Electron Storage Ring BESSY II
BESSY II generates bright light for researching energy and materials
BESSY II is a third-generation synchrotron radiation source that produces extremely bright X-ray light. Researchers from all over the world can use this light for their experiments. BESSY II is a universal tool for studying an endless variety of samples, for example solar cells, materials for solar hydrogen production and quantum materials. Proteins can be studied for the development of new medicines, and meteorites and archaeological finds can be investigated using the soft X-ray light from BESSY II.

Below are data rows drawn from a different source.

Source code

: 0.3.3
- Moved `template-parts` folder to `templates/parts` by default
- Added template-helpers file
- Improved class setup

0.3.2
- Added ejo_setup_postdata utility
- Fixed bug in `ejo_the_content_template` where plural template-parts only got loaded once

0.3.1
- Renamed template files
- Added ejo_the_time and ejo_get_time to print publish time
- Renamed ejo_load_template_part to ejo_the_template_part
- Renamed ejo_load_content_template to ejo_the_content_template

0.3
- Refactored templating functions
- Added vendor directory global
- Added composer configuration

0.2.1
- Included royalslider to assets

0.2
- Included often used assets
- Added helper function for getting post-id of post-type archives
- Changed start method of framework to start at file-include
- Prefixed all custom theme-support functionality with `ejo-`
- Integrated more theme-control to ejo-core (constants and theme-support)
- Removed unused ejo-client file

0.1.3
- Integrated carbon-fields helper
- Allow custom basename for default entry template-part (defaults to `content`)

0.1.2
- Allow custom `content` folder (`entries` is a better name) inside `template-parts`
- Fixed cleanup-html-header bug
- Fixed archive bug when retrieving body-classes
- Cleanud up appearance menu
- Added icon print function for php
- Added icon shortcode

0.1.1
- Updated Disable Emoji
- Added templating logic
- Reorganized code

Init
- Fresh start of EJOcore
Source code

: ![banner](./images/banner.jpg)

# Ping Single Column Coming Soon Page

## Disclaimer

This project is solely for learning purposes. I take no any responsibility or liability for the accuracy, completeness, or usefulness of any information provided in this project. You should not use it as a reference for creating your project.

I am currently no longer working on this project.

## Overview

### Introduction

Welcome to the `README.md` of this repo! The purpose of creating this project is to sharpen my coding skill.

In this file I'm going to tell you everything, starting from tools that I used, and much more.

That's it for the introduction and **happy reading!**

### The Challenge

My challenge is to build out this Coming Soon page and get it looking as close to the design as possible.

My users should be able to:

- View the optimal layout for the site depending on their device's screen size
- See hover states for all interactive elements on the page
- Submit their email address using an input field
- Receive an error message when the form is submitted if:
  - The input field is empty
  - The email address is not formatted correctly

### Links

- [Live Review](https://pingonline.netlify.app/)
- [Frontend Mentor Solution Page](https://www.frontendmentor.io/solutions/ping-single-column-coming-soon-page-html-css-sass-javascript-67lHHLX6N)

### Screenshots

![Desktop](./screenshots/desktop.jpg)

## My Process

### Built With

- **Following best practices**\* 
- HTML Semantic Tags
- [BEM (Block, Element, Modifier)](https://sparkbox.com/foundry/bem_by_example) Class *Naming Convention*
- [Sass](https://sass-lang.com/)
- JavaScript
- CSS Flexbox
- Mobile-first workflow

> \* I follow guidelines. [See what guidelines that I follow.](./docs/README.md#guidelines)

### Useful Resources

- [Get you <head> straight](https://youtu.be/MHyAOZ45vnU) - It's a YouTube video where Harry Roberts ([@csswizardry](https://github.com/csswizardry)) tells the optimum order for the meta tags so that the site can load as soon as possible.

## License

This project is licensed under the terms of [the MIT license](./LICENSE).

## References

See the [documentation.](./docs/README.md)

BESSY II is THE soft X-ray synchrotron in Germany
With its focus on soft X-rays, BESSY II is unique in Germany. In this sense, the facility is the complement to PETRA III of DESY in Hamburg, which serves the hard X-ray spectrum. More than 1400 guest researchers use BESSY II each year, and appreciate the high reliability and stability of the photon source. The users work on some 50 beamlines, each of which offers the latest methods in spectroscopy and microscopy. BESSY II has an outstanding international reputation for its method development.
Strong in partnership
HZB has strong partners engaged in the continual advancement of BESSY II. Strategic partners include the Max Planck Society, the Bundesanstalt für Materialforschung (BAM) and the Physikalisch-Technische Bundesanstalt (PTB) as well as many research groups at universities, all of whom are forever contributing new ideas.
Optimal conditions for time-resolved experiments
BESSY II furthermore offers extremely exciting possibilities for time-resolved experiments. With the development of low-alpha mode, researchers can study materials with very short light pulses (2 picoseconds). The femtoslicing source at BESSY II is the most successful of its kind in the world. Currently, HZB is using this long-standing experience in time-resolved experimentation to accomplish a worldwide unique upgrade of BESSY II.
BESSY VSR: Short and long light pulses
By 2023, BESSY II will have been upgraded into a variable pulse length storage ring. In future, for each experiment, researchers will be able to choose between short light pulses (1.5 picoseconds) and longer light pulses (15 picoseconds) – without any loss in light intensity. That does not exist at any other synchrotron source in the world.